Every line holding "null" should be copied from the records below.

==================================================

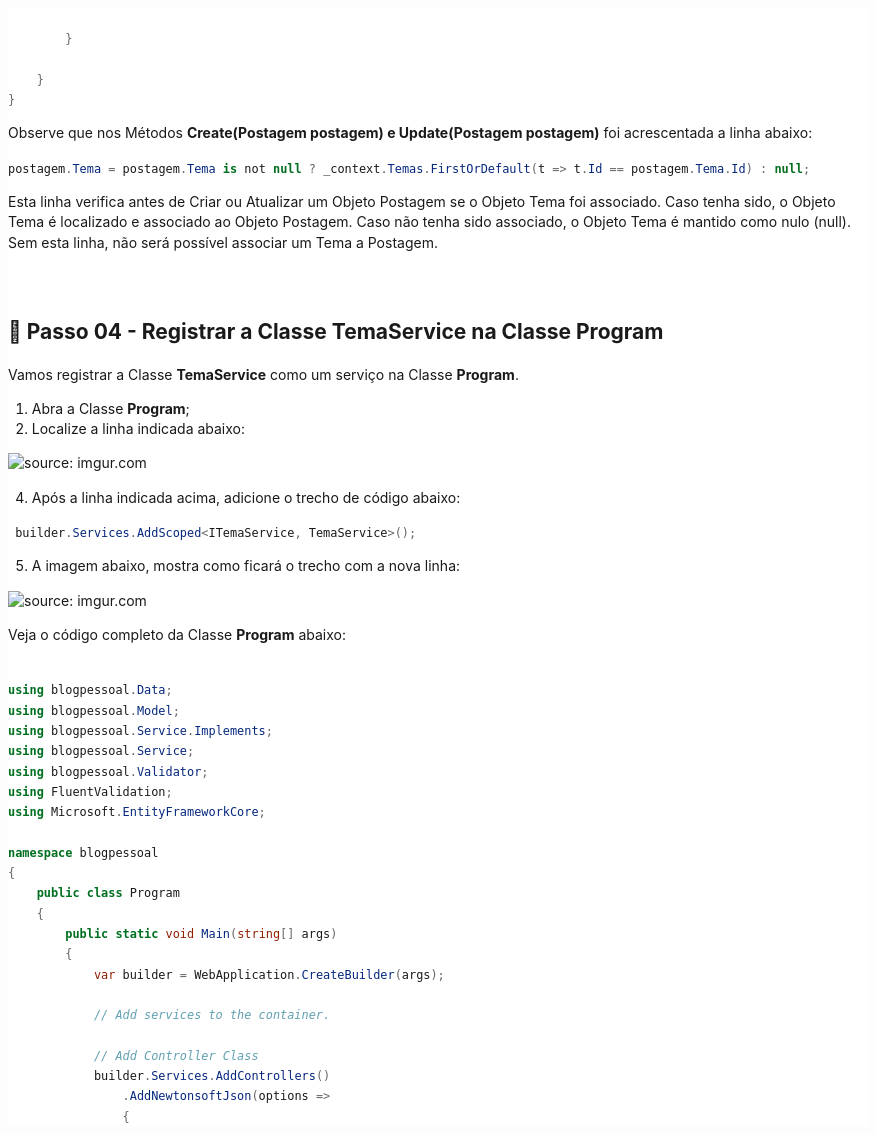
 ```c#

        }

    }
}
```

Observe que nos Métodos **Create(Postagem postagem) e Update(Postagem postagem)** foi acrescentada a linha abaixo:

```c#
postagem.Tema = postagem.Tema is not null ? _context.Temas.FirstOrDefault(t => t.Id == postagem.Tema.Id) : null;
```

Esta linha verifica antes de Criar ou Atualizar um Objeto Postagem se o Objeto Tema foi associado. Caso tenha sido, o Objeto Tema é localizado e associado ao Objeto Postagem. Caso não tenha sido associado, o Objeto Tema é mantido como nulo (null). Sem esta linha, não será possível associar um Tema a Postagem.

<br />

<h2>👣 Passo 04 - Registrar a Classe TemaService na Classe Program</h2>



Vamos registrar a Classe **TemaService** como um serviço na Classe **Program**. 

1. Abra a Classe **Program**;
2. Localize a linha indicada abaixo:

 <div align="left"><img src="https://i.imgur.com/rS4MAa2.png" title="source: imgur.com" /></div>

4. Após a linha indicada acima, adicione o trecho de código abaixo:

```c#
 builder.Services.AddScoped<ITemaService, TemaService>();
```

5. A imagem abaixo, mostra como ficará o trecho com a nova linha:

 <div align="left"><img src="https://i.imgur.com/5rl8CGr.png" title="source: imgur.com" /></div>

Veja o código completo da Classe **Program** abaixo:

```c#

using blogpessoal.Data;
using blogpessoal.Model;
using blogpessoal.Service.Implements;
using blogpessoal.Service;
using blogpessoal.Validator;
using FluentValidation;
using Microsoft.EntityFrameworkCore;

namespace blogpessoal
{
    public class Program
    {
        public static void Main(string[] args)
        {
            var builder = WebApplication.CreateBuilder(args);

            // Add services to the container.

            // Add Controller Class
            builder.Services.AddControllers()
                .AddNewtonsoftJson(options =>
                {
```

==================================================

Exercise output:
postagem.Tema = postagem.Tema is not null ? _context.Temas.FirstOrDefault(t => t.Id == postagem.Tema.Id) : null;
Esta linha verifica antes de Criar ou Atualizar um Objeto Postagem se o Objeto Tema foi associado. Caso tenha sido, o Objeto Tema é localizado e associado ao Objeto Postagem. Caso não tenha sido associado, o Objeto Tema é mantido como nulo (null). Sem esta linha, não será possível associar um Tema a Postagem.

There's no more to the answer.